Sunday, December 14, 2014

current director of wrecked'em operations not about to discard $billions/generations of agency best practices...,


fp |  “I look back at the record and I see that this is a workforce that was trying to do the right thing,” Brennan said. But still, “I cannot say with certainty whether or not individuals acted with complete honesty,” he said about some officers who may have misled Congress and other U.S. officials. 

Brennan criticized the Senate committee for not interviewing CIA officials who ran the interrogation program when it functioned and instead relying only on memos and documents to compile the report.
Pressed by a reporter to answer if a future American president could turn to the now discredited techniques, Brennan said the CIA was out of the business of detentions.

“What happens in the future? The Army Field Manual is the established basis for interrogation,” Brennan said, referring to the September 2006 Army manual titled “Human Intelligence Collector Operations,” which prohibits “acts of physical or mental torture” meted out to captured prisoners. 

“We, the CIA are not in the detention program, we are not contemplating at all getting back into detention program, using any of those EITs. I defer to policymakers in [the] future,” Brennan said.

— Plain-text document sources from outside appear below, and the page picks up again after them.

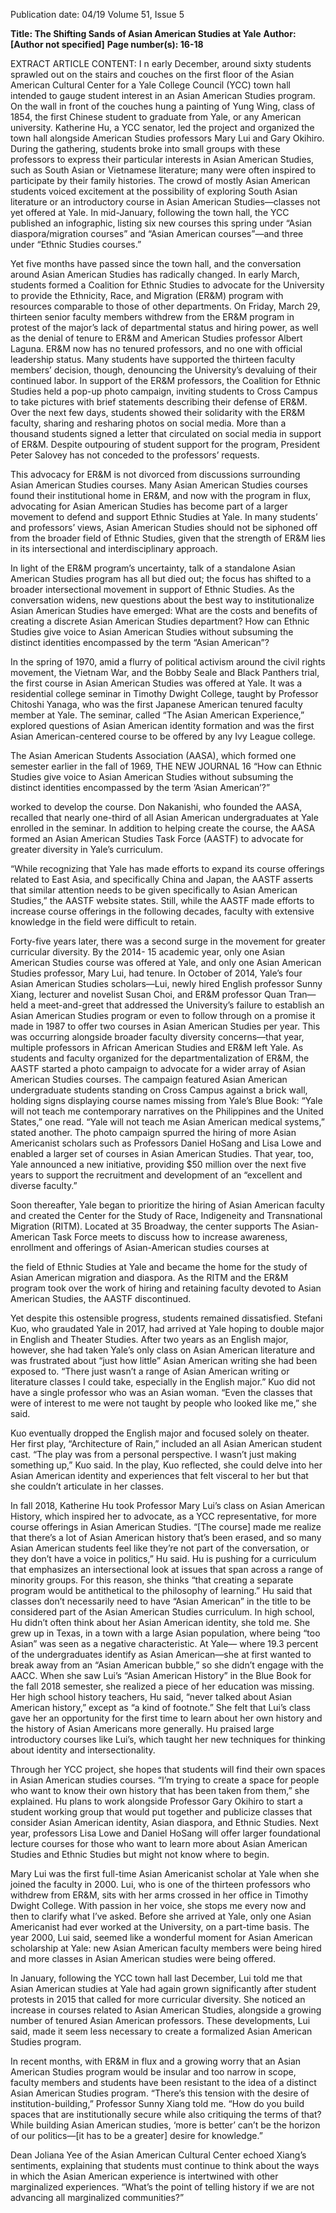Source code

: Publication date: 04/19
Volume 51, Issue 5

**Title: The Shifting Sands of Asian American Studies at Yale**
**Author:  [Author not specified]**
**Page number(s): 16-18**

EXTRACT ARTICLE CONTENT:
I
n early December, around sixty students sprawled 
out on the stairs and couches on the first floor of the 
Asian American Cultural Center for a Yale College 
Council (YCC) town hall intended to gauge student 
interest in an Asian American Studies program. On the 
wall in front of the couches hung a painting of Yung 
Wing, class of 1854, the first Chinese student to graduate 
from Yale, or any American university. Katherine Hu, a 
YCC senator, led the project and organized the town 
hall alongside American Studies professors Mary Lui 
and Gary Okihiro. During the gathering, students broke 
into small groups with these professors to express their 
particular interests in Asian American Studies, such as 
South Asian or Vietnamese literature; many were often 
inspired to participate by their family histories. The crowd 
of mostly Asian American students voiced excitement at 
the possibility of exploring South Asian literature or an 
introductory course in Asian American Studies—classes 
not yet offered at Yale. In mid-January, following the 
town hall, the YCC published an infographic, listing six 
new courses this spring under “Asian diaspora/migration 
courses” and “Asian American courses”—and three 
under “Ethnic Studies courses.”


Yet five months have passed since the town hall, and 
the conversation around Asian American Studies has 
radically changed. In early March, students formed 
a Coalition for Ethnic Studies to advocate for the 
University to provide the Ethnicity, Race, and Migration 
(ER&M) program with resources comparable to those of 
other departments. On Friday, March 29, thirteen senior 
faculty members withdrew from the ER&M program in 
protest of the major’s lack of departmental status and 
hiring power, as well as the denial of tenure to ER&M 
and American Studies professor Albert Laguna. ER&M 
now has no tenured professors, and no one with official 
leadership status. Many students have supported the 
thirteen faculty members’ decision, though, denouncing 
the University’s devaluing of their continued labor. 
In support of the ER&M professors, the Coalition for 
Ethnic Studies held a pop-up photo campaign, inviting 
students to Cross Campus to take pictures with brief 
statements describing their defense of ER&M. Over 
the next few days, students showed their solidarity with 
the ER&M faculty, sharing and resharing photos on 
social media. More than a thousand students signed 
a letter that circulated on social media in support of 
ER&M. Despite outpouring of student support for the 
program, President Peter Salovey has not conceded to 
the professors’ requests. 


This advocacy for ER&M is not divorced from 
discussions 
surrounding 
Asian 
American 
Studies 
courses. Many Asian American Studies courses found 
their institutional home in ER&M, and now with the 
program in flux, advocating for Asian American Studies 
has become part of a larger movement to defend and 
support Ethnic Studies at Yale. In many students’ and 
professors’ views,  Asian American Studies should not be 
siphoned off from the broader field of Ethnic Studies, 
given that the strength of ER&M lies in its intersectional 
and interdisciplinary approach. 


In light of the ER&M program’s uncertainty, talk 
of a standalone Asian American Studies program has 
all but died out; the focus has shifted to a broader 
intersectional movement in support of Ethnic Studies. 
As the conversation widens, new questions about the 
best way to institutionalize Asian American Studies have 
emerged: What are the costs and benefits of creating a 
discrete Asian American Studies department? How can 
Ethnic Studies give voice to Asian American Studies 
without subsuming the distinct identities encompassed 
by the term “Asian American”?  


In the spring of 1970, amid a flurry of political activism 
around the civil rights movement, the Vietnam War, and 
the Bobby Seale and Black Panthers trial, the first course 
in Asian American Studies was offered at Yale. It was a 
residential college seminar in Timothy Dwight College, 
taught by Professor Chitoshi Yanaga, who was the first 
Japanese American tenured faculty member at Yale. 
The seminar, called “The Asian American Experience,” 
explored questions of Asian American identity formation 
and was the first Asian American-centered course to be 
offered by any Ivy League college. 


The Asian American Students Association (AASA), 
which formed one semester earlier  in the fall of 1969, 
THE  NEW  JOURNAL
 16
“How can Ethnic 
Studies give voice to 
Asian American Studies 
without subsuming 
the distinct identities 
encompassed by the 
term ‘Asian American’?”


worked to develop the course. Don Nakanishi, who 
founded the AASA, recalled that nearly one-third of all 
Asian American undergraduates at Yale enrolled in the 
seminar. In addition to helping create the course, the 
AASA formed an Asian American Studies Task Force 
(AASTF) to advocate for greater diversity in Yale’s 
curriculum. 


“While recognizing that Yale has made efforts to 
expand its course offerings related to East Asia, and 
specifically China and Japan, the AASTF asserts that 
similar attention needs to be given specifically to Asian 
American Studies,” the AASTF website states. Still, while 
the AASTF made efforts to increase course offerings in 
the following decades, faculty with extensive knowledge 
in the field were difficult to retain.  


Forty-five years later, there was a second surge in the 
movement for greater curricular diversity. By the 2014-
15 academic year, only one Asian American Studies 
course was offered at Yale, and only one Asian American 
Studies professor, Mary Lui, had tenure. In October of 
2014, Yale’s four Asian American Studies scholars—Lui, 
newly hired English professor Sunny Xiang, lecturer and 
novelist Susan Choi, and ER&M professor Quan Tran—
held a meet-and-greet that addressed the University’s 
failure to establish an Asian American Studies program 
or even to follow through on a promise it made in 1987 
to offer two courses in Asian American Studies per year. 
This was occurring alongside broader faculty diversity 
concerns—that year, multiple professors in African 
American Studies and ER&M left Yale. As students and 
faculty organized for the departmentalization of ER&M, 
the AASTF started a photo campaign to advocate for 
a wider array of Asian American Studies courses. The 
campaign featured Asian American undergraduate 
students standing on Cross Campus against a brick wall, 
holding signs displaying course names missing from 
Yale’s Blue Book: “Yale will not teach me contemporary 
narratives on the Philippines and the United States,” one 
read. “Yale will not teach me Asian American medical 
systems,” stated another. The photo campaign spurred 
the hiring of more Asian Americanist scholars such as 
Professors Daniel HoSang and Lisa Lowe and enabled 
a larger set of courses in Asian American Studies. That 
year, too, Yale announced a new initiative, providing $50 
million over the next five years to support the recruitment 
and development of an “excellent and diverse faculty.”


Soon thereafter, Yale began to prioritize the hiring of 
Asian American faculty and created the Center for the 
Study of Race, Indigeneity and Transnational Migration 
(RITM). Located at 35 Broadway, the center supports 
The Asian-American Task Force meets to 
discuss how to increase awareness, enrollment 
and offerings of Asian-American studies courses at 


the field of Ethnic Studies at Yale and became the home for 
the study of Asian American migration and diaspora. As the 
RITM and the ER&M program took over the work of hiring 
and retaining faculty devoted to Asian American Studies, 
the AASTF discontinued. 


Yet despite this ostensible progress, students remained 
dissatisfied. Stefani Kuo, who graudated Yale in 2017, 
had arrived at Yale hoping to double major in English 
and Theater Studies. After two years as an English major, 
however, she had taken Yale’s only class on Asian American 
literature and was frustrated about “just how little” Asian 
American writing she had been exposed to. “There just 
wasn’t a range of Asian American writing or literature 
classes I could take, especially in the English major.” Kuo 
did not have a single professor who was an Asian woman. 
“Even the classes that were of interest to me were not 
taught by people who looked like me,” she said.


Kuo eventually dropped the English major and focused 
solely on theater. Her first play, “Architecture of Rain,” 
included an all Asian American student cast. “The play was 
from a personal perspective. I wasn’t just making something 
up,” Kuo said. In the play, Kuo reflected, she could delve 
into her Asian American identity and experiences that felt 
visceral to her but that she couldn’t articulate in her classes.


In fall 2018, Katherine Hu took Professor Mary Lui’s 
class on Asian American History, which inspired her 
to advocate, as a YCC representative, for more course 
offerings in Asian American Studies. “[The course] made 
me realize that there’s a lot of Asian American history that’s 
been erased, and so many Asian American students feel like 
they’re not part of the conversation, or they don’t have a 
voice in politics,” Hu said. Hu is pushing for a curriculum 
that emphasizes an intersectional look at issues that span 
across a range of minority groups. For this reason, she thinks 
“that creating a separate program would be antithetical 
to the philosophy of learning.” Hu said that classes don’t 
necessarily need to have “Asian American” in the title to be 
considered part of the Asian American Studies curriculum. 
In high school, Hu didn’t often think about her Asian 
American identity, she told me. She grew up in Texas, in 
a town with a large Asian population, where being “too 
Asian” was seen as a negative characteristic. At Yale—
where 19.3 percent of the undergraduates identify as Asian 
American—she at first wanted to break away from an “Asian 
American bubble,” so she didn’t engage with the AACC. 
When she saw Lui’s “Asian American History” in the Blue 
Book for the fall 2018 semester, she realized a piece of her 
education was missing. Her high school history teachers, 
Hu said, “never talked about Asian American history,” 
except as “a kind of footnote.” She felt that Lui’s class gave 
her an opportunity for the first time to learn about her own 
history and the history of Asian Americans more generally. 
Hu praised large introductory courses like Lui’s, which 
taught her new techniques for thinking about identity and 
intersectionality. 


Through her YCC project, she hopes that students will 
find their own spaces in Asian American studies courses. 
“I’m trying to create a space for people who want to know 
their own history that has been taken from them,” she 
explained. Hu plans to work alongside Professor Gary 
Okihiro to start a student working group that would put 
together and publicize classes that consider Asian American 
identity, Asian diaspora, and Ethnic Studies. Next year, 
professors Lisa Lowe and Daniel HoSang will offer larger 
foundational lecture courses for those who want to learn 
more about Asian American Studies and Ethnic Studies but 
might not know where to begin. 


Mary Lui was the first full-time Asian Americanist 
scholar at Yale when she joined the faculty in 2000. Lui, 
who is one of the thirteen professors who withdrew from 
ER&M, sits with her arms crossed in her office in Timothy 
Dwight College. With passion in her voice, she stops me 
every now and then to clarify what I’ve asked. Before she 
arrived at Yale, only one Asian Americanist had ever worked 
at the University, on a part-time basis. The year 2000, Lui 
said, seemed like a wonderful moment for Asian American 
scholarship at Yale: new Asian American faculty members 
were being hired and more classes in Asian American 
studies were being offered. 


In January, following the YCC town hall last December, 
Lui told me that Asian American studies at Yale had again 
grown significantly after student protests in 2015 that called 
for more curricular diversity. She noticed an increase in 
courses related to Asian American Studies, alongside a 
growing number of tenured Asian American professors. 
These developments, Lui said, made it seem less necessary 
to create a formalized Asian American Studies program. 


In recent months, with ER&M in flux and a growing 
worry that an Asian American Studies program would be 
insular and too narrow in scope, faculty members and 
students have been resistant to the idea of a distinct Asian 
American Studies program. “There’s this tension with 
the desire of institution-building,” Professor Sunny Xiang 
told me. “How do you build spaces that are institutionally 
secure while also critiquing the terms of that? While 
building Asian American studies, ‘more is better’ can’t be 
the horizon of our politics—[it has to be a greater] desire 
for knowledge.” 


Dean Joliana Yee of the Asian American Cultural Center 
echoed Xiang’s sentiments, explaining that students must 
continue to think about the ways in which the Asian 
American experience is intertwined with other marginalized 
experiences. “What’s the point of telling history if we are 
not advancing all marginalized communities?”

In 2009 when Obama ordered the closing of the CIA’s detention and interrogation program, the agency gave up its formal role in interrogations. Obama also ordered the creation of the High-Value Detainee Interrogation Group also known as HIG, which includes experts from several U.S. intelligence agencies but is overseen by the National Security Council.

In some areas, Brennan went further in acknowledging CIA missteps than he has before, particularly when it comes to letting specific CIA officers involved in the program off the hook. “We fell short when it came to holding some officers accountable for their mistakes,” he said.

The Senate report noted multiple instances where CIA leadership refused to punish officers who severely abused detainees, even when that behavior was specifically called out. “On two occasions in which the CIA inspector general identified wrongdoing, accountability recommendations were overruled by senior CIA leadership. In one instance, involving the death of a CIA detainee,” reads the report.